Я отмахиваюсь рукой.
- С этой частью нет проблем. Не таким образом.
- Тогда в чем проблема?
- Босс не хочет, чтобы сотрудник подумал, что он использует его. Она очень… чувствительная.
Он обдумывает мои слова.
- Лучший совет - это общение, Эдвард. Обе стороны должны разобраться, чего они хотят.
- Но… испытывать какие-то чувства к этому человеку… если босс испытывает какие-то чувства к этому человеку, это неправильно?
- Что конкретно он чувствует?
- Я не уверен, - я откидываюсь на спинку кресла. - Он заботится о ней, но чувствует, что это неправильно.
- Заботиться о ком-то не неправильно. Нет ничего правильнее, чем заботиться о ком-либо, Эдвард.
Я недоволен и снова усаживаюсь прямо.
– Иисус Христос, Джаспер. Моя жена умерла всего год назад. Это не может быть правильным. В этом нет ничего правильного. - Я роняю лицо в ладони. - Черт.
Он мгновение молчит, пока я тушусь в своем смятении.
– Эдвард, мы теперь говорим о реальной ситуации?
Я складываю руки под подбородком.
- Это просто Белла, - вздыхаю я. - Я не могу справиться с этим… что бы это ни было… я не могу заставить это исчезнуть.
- Ты хочешь, чтобы это исчезло?
- Да. Нет. Я не знаю. - Я потираю лицо.
- А Белла что чувствует?
Я вздыхаю.
- Этого я также не знаю.
- Хорошо, что ж, давай вернемся к первой части. Ты не уверен, нормально ли чувствовать что-то - что бы ты там ни чувствовал - к Белле. Правильно?
Я киваю.
- Ладно. И это потому, что ты чувствуешь… вину, возможно? Потому что это кто-то другой, а не Таня?
Я просто продолжаю кивать.

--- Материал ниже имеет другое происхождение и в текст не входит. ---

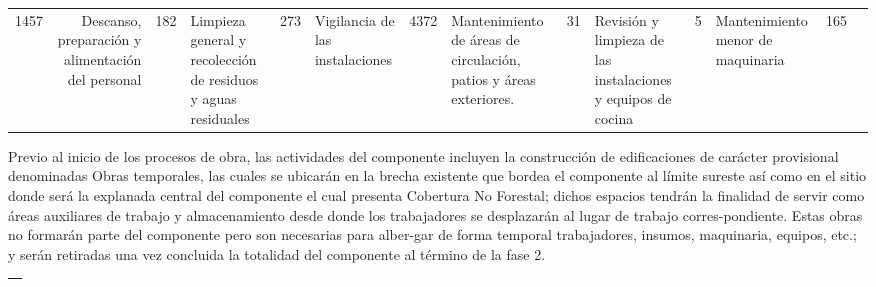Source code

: \documentclass[twoside]{article}
\begin{document}
\begin{multicols}{2}
\begin{tabular}{ |p{ 7cm }|d{2.1}|}
\scriptsize 1457 &

\hline


\scriptsize Descanso, preparación y alimentación del personal &

\scriptsize 182 &

\hline


\scriptsize Limpieza general y recolección de residuos y aguas residuales &

\scriptsize 273 &

\hline


\scriptsize Vigilancia de las instalaciones &

\scriptsize 4372 &

\hline


\scriptsize Mantenimiento de áreas de circulación, patios y áreas exteriores. &

\scriptsize 31 &

\hline


\scriptsize Revisión y limpieza de las instalaciones y equipos de cocina &

\scriptsize 5 &

\hline


\scriptsize Mantenimiento menor de maquinaria &

\scriptsize 165 &

\hline


\end{tabular}

\bigskip

Previo al inicio de los procesos de obra, las actividades del componente incluyen la construcción de edificaciones de carácter provisional denominadas Obras temporales, las cuales se ubicarán en la brecha existente que bordea el componente al límite sureste así como en el sitio donde será la explanada central del componente el cual presenta Cobertura No Forestal; dichos espacios tendrán la finalidad de servir como áreas auxiliares de trabajo y almacenamiento desde donde los trabajadores se desplazarán al lugar de trabajo corres-pondiente. Estas obras no formarán parte del componente pero son necesarias para alber-gar de forma temporal trabajadores, insumos, maquinaria, equipos, etc.; y serán retiradas una vez concluida la totalidad del componente al término de la fase 2.

\bigskip

\begin{tabular}{ |p{ 7cm }|c|}
\hline
\multicolumn{ 2 }{|l|}{\cellcolor{myblue1}\scriptsize\color{white}{ Datos generales del componente para esta fase }}\\
\hline



\end{tabular}
\end{multicols}
\end{document}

От этого толку больше, чем от моих слов.
- Эдвард, давай кое-что попробуем. Я хочу, чтобы ты, так сказать, поставил себя на место Тани. Представь себя на ее месте, а ее - на своем. Что бы ты сделал, если бы был ей? Что бы ты хотел, будучи ей, для своей жизни? Жизни, в которой ее больше нет?
Ну, это легко.
- Я хотел бы, чтобы она была счастлива. - Это все, что я когда-либо хотел.

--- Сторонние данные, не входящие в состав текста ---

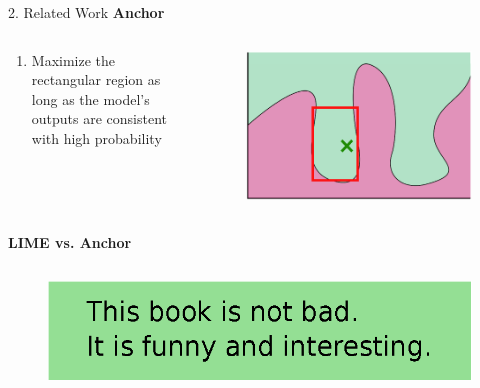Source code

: \documentclass[unicode]{beamer}
\begin{document}
\begin{frame}
\begin{columns}[t]
\begin{column}{\lcol\linewidth}
\begin{block}{2. Related Work}
				\vspace{1.0em}
				\hspace{-1.0em}
				\textbf{Anchor}\cite{ribeiro2018anchors}
				\vspace{-0.5em}
				\begin{columns}
					\begin{column}{.55\textwidth}
						{
							\renewcommand{\leftmargini}{2.5em}
							\begin{enumerate}
								\item Maximize the rectangular region as long as
								      the model’s outputs are consistent with high probability
							\end{enumerate}
						}
					\end{column}
					\begin{column}{.45\textwidth}
						\begin{figure}
							\centering
							\includegraphics[width=.8\textwidth]{src/img/visual-anchor}
						\end{figure}
					\end{column}
				\end{columns}
				\vspace{1.0em}
				\hspace{-1.0em}
				\textbf{LIME vs. Anchor}
				\vspace{0.5em}
				\begin{columns}[]
					\begin{column}{0.4\textwidth}
						\begin{figure}
							\includegraphics[width=\textwidth]{src/img/example-instance}

\end{figure}
\end{column}
\end{columns}
\end{block}
\end{column}
\end{columns}
\end{frame}
\end{document}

- Хорошо. Теперь давай вернемся назад. Что сделало бы тебя счастливым? – Твою же ж мать. – Белла делает тебя счастливым?
Я пару секунд размышляю. Мой палец потирает подбородок.
- Думаю, да. Иногда. Большую часть времени. Когда она не пьет.
- Ты эту проблему имел в виду?
- Как одну из множества. Но я не хочу об этом говорить. Я не имею права.
- Мне кажется, я помню кое о чем из того нашего телефонного разговора.